[Supplied data]
○ ○ ○
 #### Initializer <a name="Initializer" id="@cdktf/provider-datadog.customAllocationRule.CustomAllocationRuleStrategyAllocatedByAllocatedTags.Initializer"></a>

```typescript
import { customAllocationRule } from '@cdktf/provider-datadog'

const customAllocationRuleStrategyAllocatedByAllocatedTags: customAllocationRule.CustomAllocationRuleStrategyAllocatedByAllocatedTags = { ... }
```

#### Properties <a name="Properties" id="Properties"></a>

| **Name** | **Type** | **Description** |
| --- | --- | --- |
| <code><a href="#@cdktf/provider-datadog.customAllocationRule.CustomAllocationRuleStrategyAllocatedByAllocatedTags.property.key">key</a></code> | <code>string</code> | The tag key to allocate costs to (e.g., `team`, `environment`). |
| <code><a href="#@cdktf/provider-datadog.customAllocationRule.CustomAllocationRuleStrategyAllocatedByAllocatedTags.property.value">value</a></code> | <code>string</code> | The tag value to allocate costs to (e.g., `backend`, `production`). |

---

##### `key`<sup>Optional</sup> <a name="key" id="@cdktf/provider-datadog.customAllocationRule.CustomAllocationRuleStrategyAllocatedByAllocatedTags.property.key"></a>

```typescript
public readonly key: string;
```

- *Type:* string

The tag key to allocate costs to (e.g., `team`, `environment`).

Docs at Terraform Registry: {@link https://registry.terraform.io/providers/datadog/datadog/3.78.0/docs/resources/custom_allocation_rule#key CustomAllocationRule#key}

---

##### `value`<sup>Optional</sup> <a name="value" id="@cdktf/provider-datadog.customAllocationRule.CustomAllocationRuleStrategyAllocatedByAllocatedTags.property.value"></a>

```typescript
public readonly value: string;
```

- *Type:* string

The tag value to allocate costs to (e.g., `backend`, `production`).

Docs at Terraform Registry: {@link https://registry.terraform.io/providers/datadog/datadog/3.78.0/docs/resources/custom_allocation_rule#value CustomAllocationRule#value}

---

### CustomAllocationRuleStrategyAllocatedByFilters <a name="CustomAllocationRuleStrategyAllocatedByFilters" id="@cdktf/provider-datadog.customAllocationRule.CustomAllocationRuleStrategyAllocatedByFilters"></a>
○ ○ ○
[Assignment]
Return the material in full, restating each entry word for word.

[The answer]
 #### Initializer <a name="Initializer" id="@cdktf/provider-datadog.customAllocationRule.CustomAllocationRuleStrategyAllocatedByAllocatedTags.Initializer"></a>

```typescript
import { customAllocationRule } from '@cdktf/provider-datadog'

const customAllocationRuleStrategyAllocatedByAllocatedTags: customAllocationRule.CustomAllocationRuleStrategyAllocatedByAllocatedTags = { ... }
```

#### Properties <a name="Properties" id="Properties"></a>

| **Name** | **Type** | **Description** |
| --- | --- | --- |
| <code><a href="#@cdktf/provider-datadog.customAllocationRule.CustomAllocationRuleStrategyAllocatedByAllocatedTags.property.key">key</a></code> | <code>string</code> | The tag key to allocate costs to (e.g., `team`, `environment`). |
| <code><a href="#@cdktf/provider-datadog.customAllocationRule.CustomAllocationRuleStrategyAllocatedByAllocatedTags.property.value">value</a></code> | <code>string</code> | The tag value to allocate costs to (e.g., `backend`, `production`). |

---

##### `key`<sup>Optional</sup> <a name="key" id="@cdktf/provider-datadog.customAllocationRule.CustomAllocationRuleStrategyAllocatedByAllocatedTags.property.key"></a>

```typescript
public readonly key: string;
```

- *Type:* string

The tag key to allocate costs to (e.g., `team`, `environment`).

Docs at Terraform Registry: {@link https://registry.terraform.io/providers/datadog/datadog/3.78.0/docs/resources/custom_allocation_rule#key CustomAllocationRule#key}

---

##### `value`<sup>Optional</sup> <a name="value" id="@cdktf/provider-datadog.customAllocationRule.CustomAllocationRuleStrategyAllocatedByAllocatedTags.property.value"></a>

```typescript
public readonly value: string;
```

- *Type:* string

The tag value to allocate costs to (e.g., `backend`, `production`).

Docs at Terraform Registry: {@link https://registry.terraform.io/providers/datadog/datadog/3.78.0/docs/resources/custom_allocation_rule#value CustomAllocationRule#value}

---

### CustomAllocationRuleStrategyAllocatedByFilters <a name="CustomAllocationRuleStrategyAllocatedByFilters" id="@cdktf/provider-datadog.customAllocationRule.CustomAllocationRuleStrategyAllocatedByFilters"></a>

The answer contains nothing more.